São José dos Campos-Professor Urbano Ernesto Stumpf International Airport , is the airport serving São José dos Campos, Brazil. Since November 9, 2004, it is named after Urbano Ernesto Stumpf (1916–1998), colonel-aviator, Aerospace Engineer, professor at several universities and inventor of the motor that runs on ethanol fuel.

The airport is operated by SJK Airport.

The airport shares some facilities with the Department of Aerospace Science and Technology (Departamento de Ciência e Tecnologia Aeroespacial-CTA), Embraer and the flying club of São José dos Campos.

==History==
Built in the 1950s basically to serve the Department of Aerospace Science and Technology, the airport originally had only a dirt runway. In the 1970s, the runway was paved with asphalt and lengthened to 3,000 meters. The airport was also equipped to handle instrument landings and an apron that is able to accommodate large cargo aircraft.

The 1986 Brazilian UFO incident happened on 19 May 1986.

It has been certified for international cargo flights since 2000. Treatment of cargo, as well as fees for warehousing and handling, are similar to those of other Infraero freight terminals. However some discounts are applied seeking to reduce costs and streamline the clearance process, an important factor for local industries.

The passenger terminal has a capacity for 90,000/year and is served by a snack bar, taxis and public telephones.

On December 2, 2020, the Federal Government signed and agreement to transfer the administration of the airport from Infraero to the Municipality of São José dos Campos.

On February 21, 2022, Aeropart won a 30-year concession to operate the airport. Later, Aeropart was rebranded SJK Airport.

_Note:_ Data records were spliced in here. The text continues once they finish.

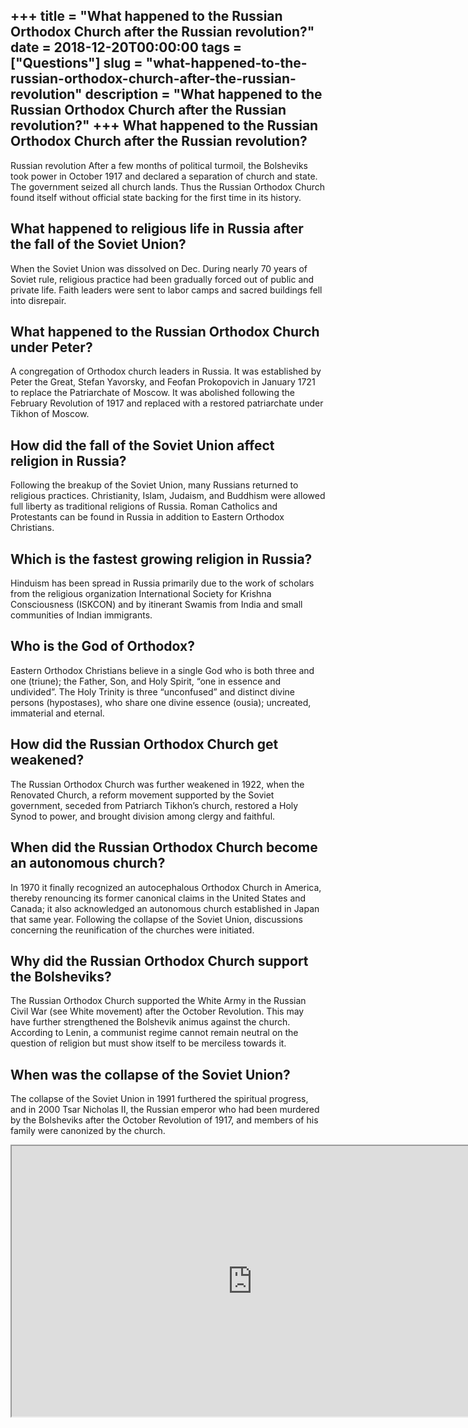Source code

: +++
title = "What happened to the Russian Orthodox Church after the Russian revolution?"
date = 2018-12-20T00:00:00
tags = ["Questions"]
slug = "what-happened-to-the-russian-orthodox-church-after-the-russian-revolution"
description = "What happened to the Russian Orthodox Church after the Russian revolution?"
+++
What happened to the Russian Orthodox Church after the Russian revolution?
--------------------------------------------------------------------------

Russian revolution After a few months of political turmoil, the Bolsheviks took power in October 1917 and declared a separation of church and state. The government seized all church lands. Thus the Russian Orthodox Church found itself without official state backing for the first time in its history.

What happened to religious life in Russia after the fall of the Soviet Union?
-----------------------------------------------------------------------------

When the Soviet Union was dissolved on Dec. During nearly 70 years of Soviet rule, religious practice had been gradually forced out of public and private life. Faith leaders were sent to labor camps and sacred buildings fell into disrepair.

What happened to the Russian Orthodox Church under Peter?
---------------------------------------------------------

A congregation of Orthodox church leaders in Russia. It was established by Peter the Great, Stefan Yavorsky, and Feofan Prokopovich in January 1721 to replace the Patriarchate of Moscow. It was abolished following the February Revolution of 1917 and replaced with a restored patriarchate under Tikhon of Moscow.

How did the fall of the Soviet Union affect religion in Russia?
---------------------------------------------------------------

Following the breakup of the Soviet Union, many Russians returned to religious practices. Christianity, Islam, Judaism, and Buddhism were allowed full liberty as traditional religions of Russia. Roman Catholics and Protestants can be found in Russia in addition to Eastern Orthodox Christians.

Which is the fastest growing religion in Russia?
------------------------------------------------

Hinduism has been spread in Russia primarily due to the work of scholars from the religious organization International Society for Krishna Consciousness (ISKCON) and by itinerant Swamis from India and small communities of Indian immigrants.

Who is the God of Orthodox?
---------------------------

Eastern Orthodox Christians believe in a single God who is both three and one (triune); the Father, Son, and Holy Spirit, “one in essence and undivided”. The Holy Trinity is three “unconfused” and distinct divine persons (hypostases), who share one divine essence (ousia); uncreated, immaterial and eternal.

How did the Russian Orthodox Church get weakened?
-------------------------------------------------

The Russian Orthodox Church was further weakened in 1922, when the Renovated Church, a reform movement supported by the Soviet government, seceded from Patriarch Tikhon’s church, restored a Holy Synod to power, and brought division among clergy and faithful.

When did the Russian Orthodox Church become an autonomous church?
-----------------------------------------------------------------

In 1970 it finally recognized an autocephalous Orthodox Church in America, thereby renouncing its former canonical claims in the United States and Canada; it also acknowledged an autonomous church established in Japan that same year. Following the collapse of the Soviet Union, discussions concerning the reunification of the churches were initiated.

Why did the Russian Orthodox Church support the Bolsheviks?
-----------------------------------------------------------

The Russian Orthodox Church supported the White Army in the Russian Civil War (see White movement) after the October Revolution. This may have further strengthened the Bolshevik animus against the church. According to Lenin, a communist regime cannot remain neutral on the question of religion but must show itself to be merciless towards it.

When was the collapse of the Soviet Union?
------------------------------------------

The collapse of the Soviet Union in 1991 furthered the spiritual progress, and in 2000 Tsar Nicholas II, the Russian emperor who had been murdered by the Bolsheviks after the October Revolution of 1917, and members of his family were canonized by the church.

<iframe allow="accelerometer; autoplay; clipboard-write; encrypted-media; gyroscope; picture-in-picture" allowfullscreen="" class="__youtube_prefs__  epyt-is-override  no-lazyload" data-no-lazy="1" data-origheight="433" data-origwidth="770" data-skipgform_ajax_framebjll="" height="433" id="_ytid_66774" loading="lazy" src="https://www.youtube.com/embed/rGWVuZXY9y8?enablejsapi=1&autoplay=0&cc_load_policy=0&cc_lang_pref=&iv_load_policy=1&loop=0&modestbranding=0&rel=1&fs=1&playsinline=0&autohide=2&theme=dark&color=red&controls=1&" title="YouTube player" width="770"></iframe>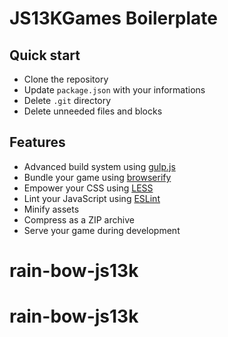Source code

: # JS13KGames Boilerplate

## Quick start

* Clone the repository
* Update `package.json` with your informations
* Delete `.git` directory
* Delete unneeded files and blocks

## Features

* Advanced build system using [gulp.js](http://gulpjs.com/)
* Bundle your game using [browserify](http://browserify.org/)
* Empower your CSS using [LESS](http://lesscss.org/)
* Lint your JavaScript using [ESLint](http://eslint.org/) 
* Minify assets
* Compress as a ZIP archive
* Serve your game during development
# rain-bow-js13k
# rain-bow-js13k
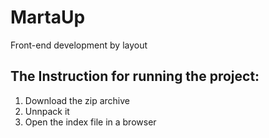 # MartaUp
Front-end development by layout

## The Instruction for running the project:
1) Download the zip archive
2) Unnpack it
3) Open the index file in a browser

==Airlines and destinations==
===Passenger===

| Airlines | Destinations |
|---|---|
| Gol Linhas Aéreas | Rio de Janeiro–Galeão |

===Cargo===

| Airlines | Destinations |
|---|---|
| LATAM Cargo Brasil | Brussels, Miami |

==Accidents and incidents==
- 19 May 1986: a local air traffic controller spotted three bright red objects around the airport, in what would be the 1986 Brazilian UFO incident.
- 8 July 1988: a Brazilian Air Force Embraer EMB 120RT Brasília registration FAB-2001 crashed during an engine-out landing at São José dos Campos. Five of the 9 occupants died.
- 9 July 1997: a TAM Airlines Fokker 100 registration PT-WHK operating flight 283 en route from São José dos Campos to São Paulo-Congonhas was climbing after take-off from São José dos Campos when a bomb exploded in the rear part of the passenger cabin. The uncontrolled decompression blew one passenger out of the aircraft. The aircraft made a successful emergency landing in São Paulo, despite the hole in the fuselage.

==Access==
The airport is located 12 km from downtown São José dos Campos.